Ariadne Clew - Devpost Submission

Ariadne Clew
Ariadne Clew Architecture

The Problem: Lost Reasoning in the AI Building Era

I've been vibecoding with LLMs since January 2025. By July, I had my first working builds. By September, I was deep in AWS infrastructure.

But I kept hitting the same wall: brilliant conversations with Claude disappeared into chat history. I'd solve a bug at 2am, close the tab, and forget the reasoning by morning. I'd make a design decision, implement it, then weeks later wonder "why did I do it this way?"

Every builder using AI assistants faces this: we're generating reasoning faster than we can preserve it.

The Inspiration

After winning 2nd place at CCC AI Camp (Cal Poly SLO/AWS, August 2025), I knew I could build something meaningful. The AWS Agent Hackathon gave me the perfect excuse to tackle reasoning preservation.

The insight: What if an AI agent could analyze my AI-assisted work sessions and extract the signal from the noise?

What I Built

Ariadne Clew is an autonomous reasoning extraction agent built on AWS AgentCore Runtime. It:

Analyzes chat transcripts from any LLM conversation (Claude, ChatGPT, etc.)
Extracts structured insights: aha moments, MVP changes, design tradeoffs, code snippets, scope creep
Generates human-readable summaries alongside machine-readable JSON
Validates code snippets using AgentCore Code Interpreter
Assigns quality scores to flag empty sessions vs. substantive work

Tech Stack:

AWS Bedrock AgentCore Runtime - Core agent orchestration primitive
Amazon Bedrock (Claude Sonnet 4) - Content analysis and classification
Strands Agents SDK - Agent implementation framework
AWS Lambda - Container execution environment
AWS CodeBuild - Containerization pipeline
Amazon ECR - Container image registry
Python + Flask - Bridge server connecting frontend to AgentCore
Pydantic - Schema validation and type safety
HTML/CSS/JS - Polished frontend with drag-drop file upload

How I Built It

Phase 1: Foundation (September)

First Bedrock connection established
Built classification logic for identifying technical content
Created schema for structured recap output

Phase 2: AgentCore Integration (September)

Wrapped logic in Strands Agent framework
Connected to BedrockAgentCoreApp runtime
Implemented proper error handling and fallbacks

Phase 3: Production Hardening (Late September/October)

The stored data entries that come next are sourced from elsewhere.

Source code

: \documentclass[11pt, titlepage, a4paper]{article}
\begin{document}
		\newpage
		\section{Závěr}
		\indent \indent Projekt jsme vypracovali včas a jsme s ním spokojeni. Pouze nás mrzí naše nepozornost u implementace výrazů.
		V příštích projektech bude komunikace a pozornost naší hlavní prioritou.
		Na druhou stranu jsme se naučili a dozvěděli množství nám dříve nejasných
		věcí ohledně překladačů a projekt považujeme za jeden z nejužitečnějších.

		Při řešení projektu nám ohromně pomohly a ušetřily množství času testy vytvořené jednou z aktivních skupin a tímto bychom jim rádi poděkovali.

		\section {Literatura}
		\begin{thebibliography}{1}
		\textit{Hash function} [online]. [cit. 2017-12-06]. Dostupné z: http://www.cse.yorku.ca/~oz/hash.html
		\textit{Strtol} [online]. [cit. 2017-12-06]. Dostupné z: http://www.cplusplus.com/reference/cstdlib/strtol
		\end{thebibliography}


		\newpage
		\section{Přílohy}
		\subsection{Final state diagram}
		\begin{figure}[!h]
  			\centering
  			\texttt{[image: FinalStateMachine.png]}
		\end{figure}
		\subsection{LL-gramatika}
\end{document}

Solved persistent AgentCore container caching issue
Built bridge server to connect frontend to deployed agent
Comprehensive test suite
Added quality flags and validation logic

Architecture:

User uploads chat transcript
    ↓
Frontend (http://localhost:5000)
    ↓
Bridge Server (Flask API)
    ↓
AgentCore Runtime (AWS Lambda + ECR)
    ↓
Strands Agent (agent.py)
    ↓
Bedrock Claude Sonnet 4
    ↓
Structured JSON + Readable Summary

Deployment Pipeline:
agent.py → CodeBuild → ECR → Lambda

Challenges I Faced

1. AgentCore Container Caching Hell

The biggest technical challenge was AgentCore's persistent caching. Updated code wouldn't deploy despite:

Multiple agentcore launch attempts
Complete destroy/rebuild cycles
Deleting config files
Using --force-rebuild flags

Solution: Nuclear reset approach

rm .bedrock_agentcore.yaml
agentcore configure --entrypoint backend/agent.py
agentcore launch --auto-update-on-conflict

The --auto-update-on-conflict flag was the key to forcing cache invalidation.

2. Strands Response Format Wrestling

AgentCore wraps Bedrock responses in a complex format:

{
  "content": [{"text": "```json\n{actual_data}\n```"}],
  "role": "assistant"
}

I had to build extraction logic to unwrap this, parse the JSON string, and validate the structure before generating human-readable summaries.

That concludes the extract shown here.